--- WORKING DATA Enclosed Below ---

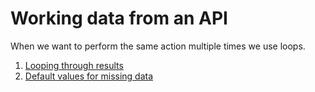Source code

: # Working data from an API

When we want to perform the same action multiple times we use loops.

1. [Looping through results](loop-through-api-results.md)
2. [Default values for missing data](default-values.md)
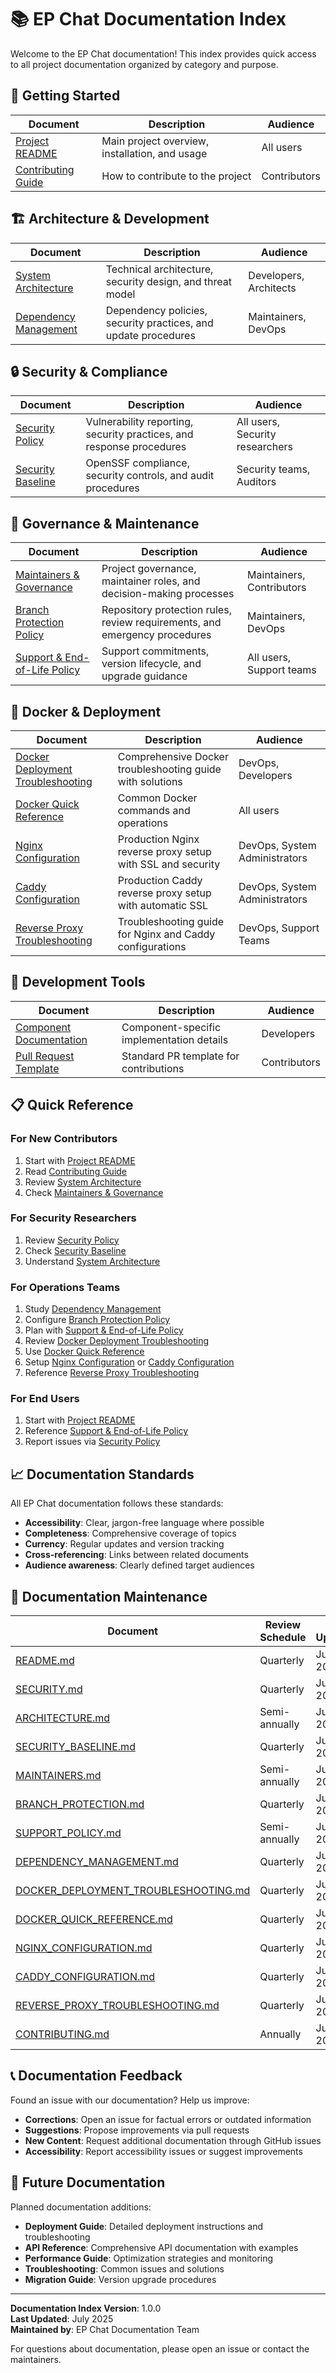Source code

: # 📚 EP Chat Documentation Index

Welcome to the EP Chat documentation! This index provides quick access to all project documentation organized by category and purpose.

## 🚀 Getting Started

| Document | Description | Audience |
|----------|-------------|----------|
| [Project README](../README.md) | Main project overview, installation, and usage | All users |
| [Contributing Guide](../CONTRIBUTING.md) | How to contribute to the project | Contributors |

## 🏗️ Architecture & Development

| Document | Description | Audience |
|----------|-------------|----------|
| [System Architecture](./ARCHITECTURE.md) | Technical architecture, security design, and threat model | Developers, Architects |
| [Dependency Management](./DEPENDENCY_MANAGEMENT.md) | Dependency policies, security practices, and update procedures | Maintainers, DevOps |

## 🔒 Security & Compliance

| Document | Description | Audience |
|----------|-------------|----------|
| [Security Policy](../SECURITY.md) | Vulnerability reporting, security practices, and response procedures | All users, Security researchers |
| [Security Baseline](./SECURITY_BASELINE.md) | OpenSSF compliance, security controls, and audit procedures | Security teams, Auditors |

## 👥 Governance & Maintenance

| Document | Description | Audience |
|----------|-------------|----------|
| [Maintainers & Governance](./MAINTAINERS.md) | Project governance, maintainer roles, and decision-making processes | Maintainers, Contributors |
| [Branch Protection Policy](./BRANCH_PROTECTION.md) | Repository protection rules, review requirements, and emergency procedures | Maintainers, DevOps |
| [Support & End-of-Life Policy](./SUPPORT_POLICY.md) | Support commitments, version lifecycle, and upgrade guidance | All users, Support teams |

## 🐳 Docker & Deployment

| Document | Description | Audience |
|----------|-------------|----------|
| [Docker Deployment Troubleshooting](./DOCKER_DEPLOYMENT_TROUBLESHOOTING.md) | Comprehensive Docker troubleshooting guide with solutions | DevOps, Developers |
| [Docker Quick Reference](./DOCKER_QUICK_REFERENCE.md) | Common Docker commands and operations | All users |
| [Nginx Configuration](./NGINX_CONFIGURATION.md) | Production Nginx reverse proxy setup with SSL and security | DevOps, System Administrators |
| [Caddy Configuration](./CADDY_CONFIGURATION.md) | Production Caddy reverse proxy setup with automatic SSL | DevOps, System Administrators |
| [Reverse Proxy Troubleshooting](./REVERSE_PROXY_TROUBLESHOOTING.md) | Troubleshooting guide for Nginx and Caddy configurations | DevOps, Support Teams |

## 🔧 Development Tools

| Document | Description | Audience |
|----------|-------------|----------|
| [Component Documentation](../app/components/CopyButton.md) | Component-specific implementation details | Developers |
| [Pull Request Template](../.github/pull_request_template.md) | Standard PR template for contributions | Contributors |

## 📋 Quick Reference

### For New Contributors
1. Start with [Project README](../README.md)
2. Read [Contributing Guide](../CONTRIBUTING.md)  
3. Review [System Architecture](./ARCHITECTURE.md)
4. Check [Maintainers & Governance](./MAINTAINERS.md)

### For Security Researchers
1. Review [Security Policy](../SECURITY.md)
2. Check [Security Baseline](./SECURITY_BASELINE.md)
3. Understand [System Architecture](./ARCHITECTURE.md)

### For Operations Teams
1. Study [Dependency Management](./DEPENDENCY_MANAGEMENT.md)
2. Configure [Branch Protection Policy](./BRANCH_PROTECTION.md)
3. Plan with [Support & End-of-Life Policy](./SUPPORT_POLICY.md)
4. Review [Docker Deployment Troubleshooting](./DOCKER_DEPLOYMENT_TROUBLESHOOTING.md)
5. Use [Docker Quick Reference](./DOCKER_QUICK_REFERENCE.md)
6. Setup [Nginx Configuration](./NGINX_CONFIGURATION.md) or [Caddy Configuration](./CADDY_CONFIGURATION.md)
7. Reference [Reverse Proxy Troubleshooting](./REVERSE_PROXY_TROUBLESHOOTING.md)

### For End Users
1. Start with [Project README](../README.md)
2. Reference [Support & End-of-Life Policy](./SUPPORT_POLICY.md)
3. Report issues via [Security Policy](../SECURITY.md)

## 📈 Documentation Standards

All EP Chat documentation follows these standards:
- **Accessibility**: Clear, jargon-free language where possible
- **Completeness**: Comprehensive coverage of topics
- **Currency**: Regular updates and version tracking
- **Cross-referencing**: Links between related documents
- **Audience awareness**: Clearly defined target audiences

## 🔄 Documentation Maintenance

| Document | Review Schedule | Last Updated | Next Review |
|----------|----------------|--------------|-------------|
| [README.md](../README.md) | Quarterly | July 2025 | October 2025 |
| [SECURITY.md](../SECURITY.md) | Quarterly | July 2025 | October 2025 |
| [ARCHITECTURE.md](./ARCHITECTURE.md) | Semi-annually | July 2025 | January 2026 |
| [SECURITY_BASELINE.md](./SECURITY_BASELINE.md) | Quarterly | July 2025 | October 2025 |
| [MAINTAINERS.md](./MAINTAINERS.md) | Semi-annually | July 2025 | January 2026 |
| [BRANCH_PROTECTION.md](./BRANCH_PROTECTION.md) | Quarterly | July 2025 | October 2025 |
| [SUPPORT_POLICY.md](./SUPPORT_POLICY.md) | Semi-annually | July 2025 | January 2026 |
| [DEPENDENCY_MANAGEMENT.md](./DEPENDENCY_MANAGEMENT.md) | Quarterly | July 2025 | October 2025 |
| [DOCKER_DEPLOYMENT_TROUBLESHOOTING.md](./DOCKER_DEPLOYMENT_TROUBLESHOOTING.md) | Quarterly | July 2025 | October 2025 |
| [DOCKER_QUICK_REFERENCE.md](./DOCKER_QUICK_REFERENCE.md) | Quarterly | July 2025 | October 2025 |
| [NGINX_CONFIGURATION.md](./NGINX_CONFIGURATION.md) | Quarterly | July 2025 | October 2025 |
| [CADDY_CONFIGURATION.md](./CADDY_CONFIGURATION.md) | Quarterly | July 2025 | October 2025 |
| [REVERSE_PROXY_TROUBLESHOOTING.md](./REVERSE_PROXY_TROUBLESHOOTING.md) | Quarterly | July 2025 | October 2025 |
| [CONTRIBUTING.md](../CONTRIBUTING.md) | Annually | July 2025 | July 2026 |

## 📞 Documentation Feedback

Found an issue with our documentation? Help us improve:

- **Corrections**: Open an issue for factual errors or outdated information
- **Suggestions**: Propose improvements via pull requests
- **New Content**: Request additional documentation through GitHub issues
- **Accessibility**: Report accessibility issues or suggest improvements

## 🎯 Future Documentation

Planned documentation additions:
- **Deployment Guide**: Detailed deployment instructions and troubleshooting
- **API Reference**: Comprehensive API documentation with examples  
- **Performance Guide**: Optimization strategies and monitoring
- **Troubleshooting**: Common issues and solutions
- **Migration Guide**: Version upgrade procedures

---

**Documentation Index Version**: 1.0.0  
**Last Updated**: July 2025  
**Maintained by**: EP Chat Documentation Team

For questions about documentation, please open an issue or contact the maintainers.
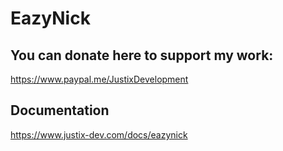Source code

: # EazyNick

## You can donate here to support my work:
https://www.paypal.me/JustixDevelopment

## Documentation
https://www.justix-dev.com/docs/eazynick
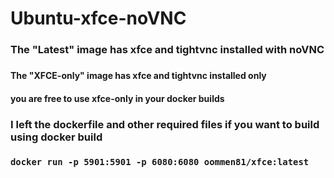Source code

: # Ubuntu-xfce-noVNC

<h3>The "Latest" image has  xfce and tightvnc installed with noVNC<h3/>

<h4/>The "XFCE-only" image has xfce and tightvnc installed only<h4>

<h4/>you are free to use xfce-only in your docker builds<h4>

  <h3>I left the dockerfile and other required files if you want to build using docker build<h3/>

<pre><code class="language-docker">docker run -p 5901:5901 -p 6080:6080 oommen81/xfce:latest
</code></pre>
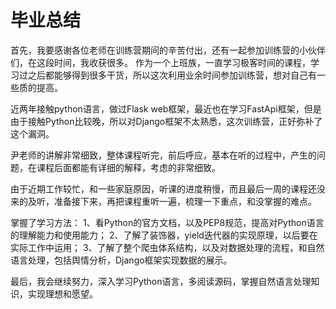 # 毕业总结

  首先，我要感谢各位老师在训练营期间的辛苦付出，还有一起参加训练营的小伙伴们，在这段时间，我收获很多。
作为一个上班族，一直学习极客时间的课程，学习过之后都能够得到很多干货，所以这次利用业余时间参加训练营，想对自己有一些质的提高。

近两年接触python语言，做过Flask web框架，最近也在学习FastApi框架，但是由于接触Python比较晚，所以对Django框架不太熟悉，这次训练营，正好弥补了这个漏洞。

尹老师的讲解非常细致，整体课程听完，前后呼应，基本在听的过程中，产生的问题，在课程后面都能有详细的解释，考虑的非常细致。

由于近期工作较忙，和一些家庭原因，听课的进度稍慢，而且最后一周的课程还没来的及听，准备接下来，再把课程重听一遍，梳理一下重点，和没掌握的难点。

  掌握了学习方法：
1、看Python的官方文档，以及PEP8规范，提高对Python语言的理解能力和使用能力；
2、了解了装饰器，yield迭代器的实现原理，以后要在实际工作中运用；
3、了解了整个爬虫体系结构，以及对数据处理的流程，和自然语言处理，包括舆情分析，Django框架实现数据的展示。

  最后，我会继续努力，深入学习Python语言，多阅读源码，掌握自然语言处理知识，实现理想和愿望。
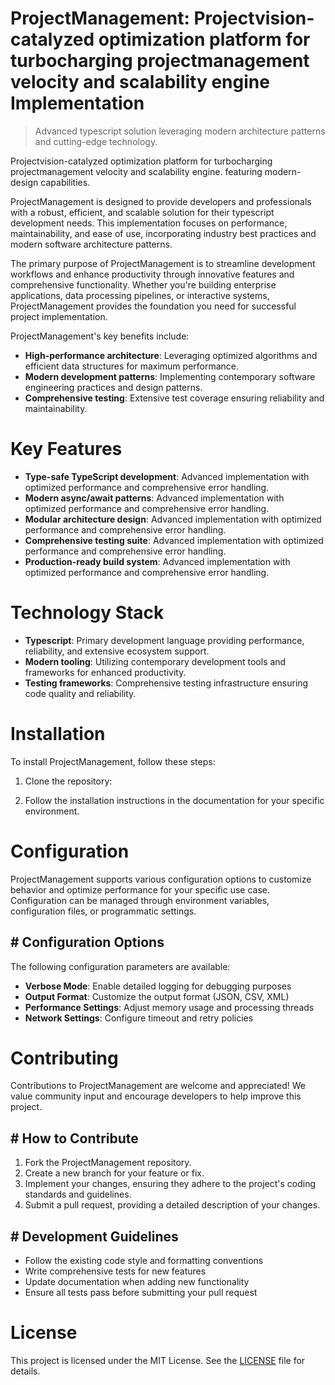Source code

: <!-- fallback_ProjectManagement_20250810054002_80838 -->

# ProjectManagement: Projectvision-catalyzed optimization platform for turbocharging projectmanagement velocity and scalability engine Implementation
> Advanced typescript solution leveraging modern architecture patterns and cutting-edge technology.

Projectvision-catalyzed optimization platform for turbocharging projectmanagement velocity and scalability engine. featuring modern-design capabilities.

ProjectManagement is designed to provide developers and professionals with a robust, efficient, and scalable solution for their typescript development needs. This implementation focuses on performance, maintainability, and ease of use, incorporating industry best practices and modern software architecture patterns.

The primary purpose of ProjectManagement is to streamline development workflows and enhance productivity through innovative features and comprehensive functionality. Whether you're building enterprise applications, data processing pipelines, or interactive systems, ProjectManagement provides the foundation you need for successful project implementation.

ProjectManagement's key benefits include:

* **High-performance architecture**: Leveraging optimized algorithms and efficient data structures for maximum performance.
* **Modern development patterns**: Implementing contemporary software engineering practices and design patterns.
* **Comprehensive testing**: Extensive test coverage ensuring reliability and maintainability.

# Key Features

* **Type-safe TypeScript development**: Advanced implementation with optimized performance and comprehensive error handling.
* **Modern async/await patterns**: Advanced implementation with optimized performance and comprehensive error handling.
* **Modular architecture design**: Advanced implementation with optimized performance and comprehensive error handling.
* **Comprehensive testing suite**: Advanced implementation with optimized performance and comprehensive error handling.
* **Production-ready build system**: Advanced implementation with optimized performance and comprehensive error handling.

# Technology Stack

* **Typescript**: Primary development language providing performance, reliability, and extensive ecosystem support.
* **Modern tooling**: Utilizing contemporary development tools and frameworks for enhanced productivity.
* **Testing frameworks**: Comprehensive testing infrastructure ensuring code quality and reliability.

# Installation

To install ProjectManagement, follow these steps:

1. Clone the repository:


2. Follow the installation instructions in the documentation for your specific environment.

# Configuration

ProjectManagement supports various configuration options to customize behavior and optimize performance for your specific use case. Configuration can be managed through environment variables, configuration files, or programmatic settings.

## # Configuration Options

The following configuration parameters are available:

* **Verbose Mode**: Enable detailed logging for debugging purposes
* **Output Format**: Customize the output format (JSON, CSV, XML)
* **Performance Settings**: Adjust memory usage and processing threads
* **Network Settings**: Configure timeout and retry policies

# Contributing

Contributions to ProjectManagement are welcome and appreciated! We value community input and encourage developers to help improve this project.

## # How to Contribute

1. Fork the ProjectManagement repository.
2. Create a new branch for your feature or fix.
3. Implement your changes, ensuring they adhere to the project's coding standards and guidelines.
4. Submit a pull request, providing a detailed description of your changes.

## # Development Guidelines

* Follow the existing code style and formatting conventions
* Write comprehensive tests for new features
* Update documentation when adding new functionality
* Ensure all tests pass before submitting your pull request

# License

This project is licensed under the MIT License. See the [LICENSE](https://github.com/laurindoisaac/ProjectManagement/blob/main/LICENSE) file for details.
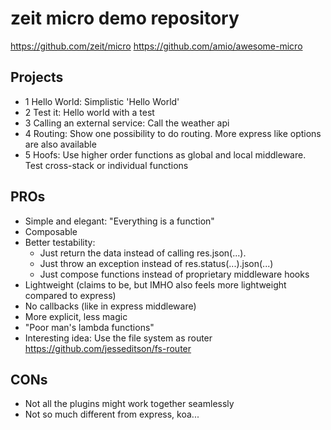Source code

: zeit micro demo repository
==========================

https://github.com/zeit/micro
https://github.com/amio/awesome-micro

## Projects

- 1 Hello World: Simplistic 'Hello World'
- 2 Test it: Hello world with a test
- 3 Calling an external service: Call the weather api
- 4 Routing: Show one possibility to do routing. More express like options are also available
- 5 Hoofs: Use higher order functions as global and local middleware. Test cross-stack or individual functions

## PROs

- Simple and elegant: "Everything is a function"
- Composable
- Better testability: 
    * Just return the data instead of calling res.json(...). 
    * Just throw an exception instead of res.status(...).json(...)
    * Just compose functions instead of proprietary middleware hooks
- Lightweight (claims to be, but IMHO also feels more lightweight compared to express)
- No callbacks (like in express middleware)
- More explicit, less magic
- "Poor man's lambda functions"
- Interesting idea: Use the file system as router https://github.com/jesseditson/fs-router

## CONs

- Not all the plugins might work together seamlessly
- Not so much different from express, koa...

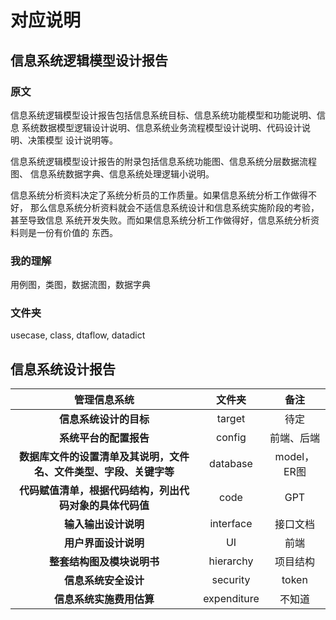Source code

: # 对应说明
## 信息系统逻辑模型设计报告
### 原文
信息系统逻辑模型设计报告包括信息系统目标、信息系统功能模型和功能说明、信息
系统数据模型逻辑设计说明、信息系统业务流程模型设计说明、代码设计说明、决策模型
设计说明等。

信息系统逻辑模型设计报告的附录包括信息系统功能图、信息系统分层数据流程图、
信息系统数据字典、信息系统处理逻辑小说明。

信息系统分析资料决定了系统分析员的工作质量。如果信息系统分析工作做得不好，
那么信息系统分析资料就会不适信息系统设计和信息系统实施阶段的考验，甚至导致信息
系统开发失败。而如果信息系统分析工作做得好，信息系统分析资料则是一份有价值的
东西。

### 我的理解
用例图，类图，数据流图，数据字典
### 文件夹
usecase, class, dtaflow, datadict
## 信息系统设计报告
|                            管理信息系统                            |   文件夹    |    备注     |
| :----------------------------------------------------------------: | :---------: | :---------: |
|                       **信息系统设计的目标**                       |   target    |    待定     |
|                       **系统平台的配置报告**                       |   config    | 前端、后端  |
| **数据库文件的设置清单及其说明，文件名、文件类型、字段、关键字等** |  database   | model，ER图 |
|      **代码赋值清单，根据代码结构，列出代码对象的具体代码值**      |    code     |     GPT     |
|                        **输入输出设计说明**                        |  interface  |  接口文档   |
|                        **用户界面设计说明**                        |     UI      |    前端     |
|                     **整套结构图及模块说明书**                     |  hierarchy  |  项目结构   |
|                        **信息系统安全设计**                        |  security   |    token    |
|                      **信息系统实施费用估算**                      | expenditure |   不知道    |
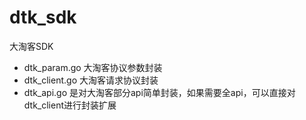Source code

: # dtk_sdk
大淘客SDK

* dtk_param.go 大淘客协议参数封装
* dtk_client.go 大淘客请求协议封装
* dtk_api.go 是对大淘客部分api简单封装，如果需要全api，可以直接对dtk_client进行封装扩展
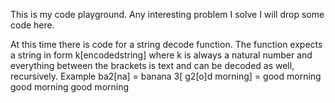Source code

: This is my code playground.
Any interesting problem I solve I will drop some code here.

At this time there is code for a string decode function.
The function expects a string in form k[encodedstring] where k is always a natural number
and everything between the brackets is text and can be decoded as well, recursively.
Example
	ba2[na] = banana
	3[ g2[o]d  morning] =  good morning good morning good morning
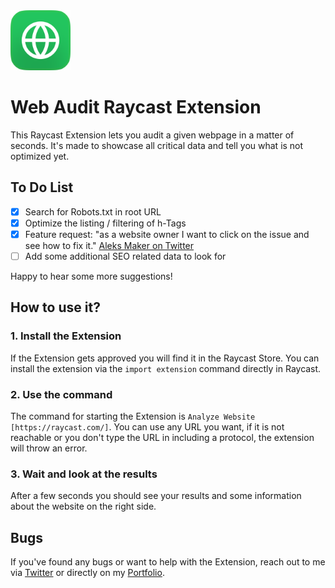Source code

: <img width="96" src="./assets/web-audit_icon.png" />


# Web Audit Raycast Extension

This Raycast Extension lets you audit a given webpage in a matter of seconds. It's made to showcase all critical data and tell you what is not optimized yet.

## To Do List

- [x] Search for Robots.txt in root URL
- [x] Optimize the listing / filtering of h-Tags
- [x] Feature request: "as a website 
owner I want to click on the issue and see how to fix it." [Aleks Maker on Twitter](https://twitter.com/aleks_maker/status/1631670578762350593)
- [ ] Add some additional SEO related data to look for

Happy to hear some more suggestions!


## How to use it?

### 1. Install the Extension
If the Extension gets approved you will find it in the Raycast Store.
You can install the extension via the `import extension` command directly in Raycast.

### 2. Use the command
The command for starting the Extension is `Analyze Website [https://raycast.com/]`. You can use any URL you want, if it is not reachable or you don't type the URL in including a protocol, the extension will throw an error.

### 3. Wait and look at the results
After a few seconds you should see your results and some information about the website on the right side.

## Bugs

If you've found any bugs or want to help with the Extension, reach out to me via [Twitter](https://twitter.com/floriandwt) or directly on my [Portfolio](https://designwithtech.com/).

--- End of Enclosed WORKING DATA ---

WHAT IS EXPECTED ▸
Where does the word "string" show up in the material? Copy out each line that has it.

YOUR RESPONSE ▸
At this time there is code for a string decode function.
The function expects a string in form k[encodedstring] where k is always a natural number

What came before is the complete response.